Who This Helps
You're a Product Manager who wants to turn product questions into measurable decisions. You're tired of debates that go nowhere. You need a simple way to pick the one experiment that actually moves the needle.
Mini Case
Meet Sofia. She's a PM at a subscription app. Her team had three experiment ideas: a new pricing page, a referral bonus, and a free trial extension. Every week they argued. No decision. Then she used the "Offer Diagnosis" mission from the Channel Basics: Offers & Creative course. She wrote a one-liner offer for each idea, tied each to a specific audience segment, and checked which had the clearest promise. The referral bonus won because it had the tightest audience fit. In 7 days, that experiment lifted sign-ups by 12%. No more debate.
Do This Now (5 Steps)
- Write one offer one-liner for each experiment idea. Keep it to one sentence. Who gets what and why now?
- Name the audience segment for each offer. Be specific. "New users who didn't complete onboarding" beats "everyone."
- Pick the offer with the tightest fit. The one where the audience immediately says "that's for me" wins.
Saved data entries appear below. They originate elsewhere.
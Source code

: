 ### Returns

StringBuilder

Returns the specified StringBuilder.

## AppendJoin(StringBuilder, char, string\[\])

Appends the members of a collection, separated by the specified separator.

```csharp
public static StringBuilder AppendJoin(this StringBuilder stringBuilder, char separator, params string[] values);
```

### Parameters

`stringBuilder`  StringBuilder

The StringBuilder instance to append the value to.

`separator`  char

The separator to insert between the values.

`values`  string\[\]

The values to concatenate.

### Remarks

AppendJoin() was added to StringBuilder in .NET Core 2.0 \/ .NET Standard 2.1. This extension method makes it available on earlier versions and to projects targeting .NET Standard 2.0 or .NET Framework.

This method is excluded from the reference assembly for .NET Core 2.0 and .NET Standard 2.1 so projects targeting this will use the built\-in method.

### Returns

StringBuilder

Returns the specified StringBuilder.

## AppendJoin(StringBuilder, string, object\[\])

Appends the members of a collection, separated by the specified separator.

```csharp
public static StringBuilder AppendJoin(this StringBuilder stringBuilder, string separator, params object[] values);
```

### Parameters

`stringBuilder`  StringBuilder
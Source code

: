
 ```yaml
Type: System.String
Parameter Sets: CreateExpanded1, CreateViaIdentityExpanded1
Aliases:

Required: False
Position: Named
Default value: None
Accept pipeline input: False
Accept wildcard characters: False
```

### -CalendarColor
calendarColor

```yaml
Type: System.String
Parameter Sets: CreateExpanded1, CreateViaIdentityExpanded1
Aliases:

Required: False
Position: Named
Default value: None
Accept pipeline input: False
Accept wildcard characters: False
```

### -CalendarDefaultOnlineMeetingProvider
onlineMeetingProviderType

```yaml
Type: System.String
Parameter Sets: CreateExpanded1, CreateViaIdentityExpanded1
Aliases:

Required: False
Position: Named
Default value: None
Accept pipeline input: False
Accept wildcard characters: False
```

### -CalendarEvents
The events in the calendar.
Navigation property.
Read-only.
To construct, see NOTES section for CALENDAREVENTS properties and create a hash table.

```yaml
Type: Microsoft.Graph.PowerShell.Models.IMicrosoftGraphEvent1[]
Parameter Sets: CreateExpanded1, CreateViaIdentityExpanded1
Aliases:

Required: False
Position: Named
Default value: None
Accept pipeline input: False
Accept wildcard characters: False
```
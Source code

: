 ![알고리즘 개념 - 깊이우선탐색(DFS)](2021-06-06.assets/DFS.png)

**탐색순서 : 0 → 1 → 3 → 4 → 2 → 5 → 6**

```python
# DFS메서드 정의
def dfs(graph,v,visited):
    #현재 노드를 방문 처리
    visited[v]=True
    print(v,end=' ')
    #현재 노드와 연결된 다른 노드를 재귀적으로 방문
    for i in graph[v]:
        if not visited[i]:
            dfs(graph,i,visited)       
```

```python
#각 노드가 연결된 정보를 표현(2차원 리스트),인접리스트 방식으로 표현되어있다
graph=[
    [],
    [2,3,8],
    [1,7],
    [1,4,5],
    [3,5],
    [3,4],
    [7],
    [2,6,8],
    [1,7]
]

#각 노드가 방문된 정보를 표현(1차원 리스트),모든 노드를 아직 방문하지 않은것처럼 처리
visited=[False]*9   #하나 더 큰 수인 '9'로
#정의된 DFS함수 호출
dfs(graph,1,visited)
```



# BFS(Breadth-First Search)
- Set one primary metric and one guardrail. Example: primary = referral sign-ups, guardrail = support tickets stay flat.
- Run the experiment for 7 days. No changes mid-flight. Collect the data, then decide.
Avoid These Traps
- Testing three things at once. You won't know what caused the change. Pick one.
- Using a vague offer. "Better experience" is not testable. Use a concrete promise like "Get 30 days free."
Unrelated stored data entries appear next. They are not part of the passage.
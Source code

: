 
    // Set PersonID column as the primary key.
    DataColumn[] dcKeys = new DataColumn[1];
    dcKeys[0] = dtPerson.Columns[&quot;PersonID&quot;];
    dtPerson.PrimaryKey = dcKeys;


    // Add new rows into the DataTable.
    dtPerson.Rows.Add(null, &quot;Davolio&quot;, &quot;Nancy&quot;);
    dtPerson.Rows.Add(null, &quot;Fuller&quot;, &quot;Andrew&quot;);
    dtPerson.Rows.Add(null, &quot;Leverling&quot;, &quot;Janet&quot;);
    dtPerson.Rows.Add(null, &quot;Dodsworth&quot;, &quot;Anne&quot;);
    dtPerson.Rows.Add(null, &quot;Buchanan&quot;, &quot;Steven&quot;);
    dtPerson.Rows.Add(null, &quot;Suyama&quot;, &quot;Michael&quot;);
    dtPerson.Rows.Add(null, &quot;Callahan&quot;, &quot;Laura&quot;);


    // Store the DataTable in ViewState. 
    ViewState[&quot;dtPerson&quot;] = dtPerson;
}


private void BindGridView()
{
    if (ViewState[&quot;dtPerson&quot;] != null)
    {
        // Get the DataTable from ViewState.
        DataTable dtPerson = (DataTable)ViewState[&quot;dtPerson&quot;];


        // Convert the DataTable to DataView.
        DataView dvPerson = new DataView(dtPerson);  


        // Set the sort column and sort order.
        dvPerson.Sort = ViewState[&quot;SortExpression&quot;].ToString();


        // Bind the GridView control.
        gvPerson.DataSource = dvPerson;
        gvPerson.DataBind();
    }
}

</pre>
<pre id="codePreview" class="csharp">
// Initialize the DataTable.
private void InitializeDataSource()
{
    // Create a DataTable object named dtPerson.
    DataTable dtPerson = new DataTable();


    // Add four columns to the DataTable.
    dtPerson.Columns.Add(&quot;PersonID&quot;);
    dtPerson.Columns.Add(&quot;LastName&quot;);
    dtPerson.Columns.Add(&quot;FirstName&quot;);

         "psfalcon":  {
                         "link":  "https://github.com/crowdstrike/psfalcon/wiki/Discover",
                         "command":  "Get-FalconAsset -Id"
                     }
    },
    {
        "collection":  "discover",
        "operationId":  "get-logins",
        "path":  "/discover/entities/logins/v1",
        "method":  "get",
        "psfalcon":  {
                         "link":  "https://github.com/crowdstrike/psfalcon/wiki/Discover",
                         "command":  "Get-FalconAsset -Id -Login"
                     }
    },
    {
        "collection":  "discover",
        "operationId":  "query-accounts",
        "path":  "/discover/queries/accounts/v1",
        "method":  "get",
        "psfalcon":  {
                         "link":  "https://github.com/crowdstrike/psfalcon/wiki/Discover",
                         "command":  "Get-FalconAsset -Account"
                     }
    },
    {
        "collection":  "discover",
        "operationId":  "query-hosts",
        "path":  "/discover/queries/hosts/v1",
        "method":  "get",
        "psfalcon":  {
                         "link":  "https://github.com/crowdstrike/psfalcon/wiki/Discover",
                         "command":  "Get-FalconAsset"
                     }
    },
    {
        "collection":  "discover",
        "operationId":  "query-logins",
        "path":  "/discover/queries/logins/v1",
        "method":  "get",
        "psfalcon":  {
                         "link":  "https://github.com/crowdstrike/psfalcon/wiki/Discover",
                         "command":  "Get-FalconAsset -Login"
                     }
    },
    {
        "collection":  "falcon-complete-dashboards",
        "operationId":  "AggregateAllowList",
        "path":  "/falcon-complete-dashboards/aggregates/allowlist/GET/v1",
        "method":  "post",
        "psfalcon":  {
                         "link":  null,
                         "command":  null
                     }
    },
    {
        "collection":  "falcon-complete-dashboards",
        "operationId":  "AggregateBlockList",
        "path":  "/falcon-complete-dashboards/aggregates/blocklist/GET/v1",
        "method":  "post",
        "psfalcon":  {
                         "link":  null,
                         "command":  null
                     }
- Ignoring the landing page. If the page doesn't match the offer, you'll get traffic but no conversion. Run a landing page fit check first.
- Changing the experiment mid-week. You'll corrupt the data. Let it run.
- Forgetting a guardrail. A win that breaks something else is not a win.
Your Win by Friday
By Friday, you'll have one experiment picked, one offer written, one audience named, and one metric to watch. That's it. No more analysis paralysis. Just a clear next move. And hey, you might even have a fun story to tell at standup.